### TASK DETAILS
Find the string "jest" in the entries and copy each line that has it.

### WORKING DATA
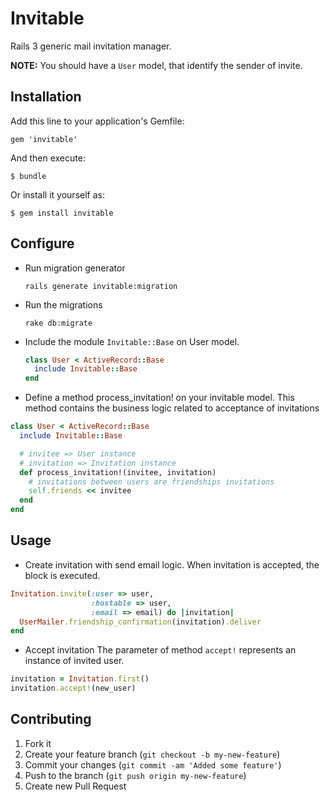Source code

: # Invitable

Rails 3 generic mail invitation manager.

**NOTE:** You should have a `User` model, that identify the sender of invite.

## Installation

Add this line to your application's Gemfile:

    gem 'invitable'

And then execute:

    $ bundle

Or install it yourself as:

    $ gem install invitable


## Configure

* Run migration generator
  ```
  rails generate invitable:migration
  ```

* Run the migrations
  ```
  rake db:migrate
  ```

* Include the module `Invitable::Base` on User model.

  ```ruby
  class User < ActiveRecord::Base
    include Invitable::Base
  end
  ```

*  Define a method process_invitation! on your invitable model. This method contains the business logic related to acceptance of invitations

  ```ruby
  class User < ActiveRecord::Base
    include Invitable::Base

    # invitee => User instance
    # invitation => Invitation instance
    def process_invitation!(invitee, invitation)
      # invitations between users are friendships invitations
      self.friends << invitee
    end
  end
  ```

## Usage

* Create invitation with send email logic. When invitation is accepted, the block is executed.

```ruby
Invitation.invite(:user => user,
                  :hostable => user,
                  :email => email) do |invitation|
  UserMailer.friendship_confirmation(invitation).deliver
end
```
* Accept invitation
The parameter of method ```accept!``` represents an instance of invited user.

```ruby
invitation = Invitation.first()
invitation.accept!(new_user)
```

## Contributing

1. Fork it
2. Create your feature branch (`git checkout -b my-new-feature`)
3. Commit your changes (`git commit -am 'Added some feature'`)
4. Push to the branch (`git push origin my-new-feature`)
5. Create new Pull Request

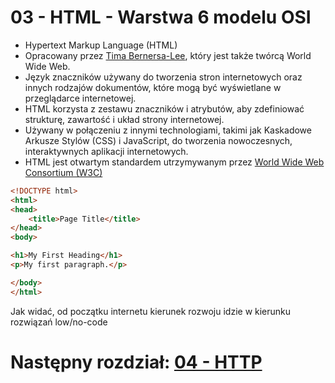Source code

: # 03 - HTML - Warstwa 6 modelu OSI

* Hypertext Markup Language (HTML)
* Opracowany przez [Tima Bernersa-Lee](https://en.wikipedia.org/wiki/Tim_Berners-Lee), który jest także twórcą
  World Wide Web.
* Język znaczników używany do tworzenia stron internetowych
  oraz innych rodzajów dokumentów, które mogą być
  wyświetlane w przeglądarce internetowej.
* HTML korzysta z zestawu znaczników i atrybutów, aby
  zdefiniować strukturę, zawartość i układ strony
  internetowej.
* Używany w połączeniu z innymi technologiami, takimi jak Kaskadowe Arkusze Stylów
  (CSS) i JavaScript, do tworzenia nowoczesnych, interaktywnych aplikacji internetowych.
* HTML jest otwartym standardem utrzymywanym przez [World Wide Web Consortium (W3C)](https://www.w3schools.com/)

```html
<!DOCTYPE html>
<html>
<head>
    <title>Page Title</title>
</head>
<body>

<h1>My First Heading</h1>
<p>My first paragraph.</p>

</body>
</html>
```
Jak widać, od początku internetu kierunek rozwoju idzie w kierunku rozwiązań low/no-code

# Następny rozdział: [04 - HTTP](04.md)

### FINAL ANSWER
* Opracowany przez [Tima Bernersa-Lee](https://en.wikipedia.org/wiki/Tim_Berners-Lee), który jest także twórcą
* HTML jest otwartym standardem utrzymywanym przez [World Wide Web Consortium (W3C)](https://www.w3schools.com/)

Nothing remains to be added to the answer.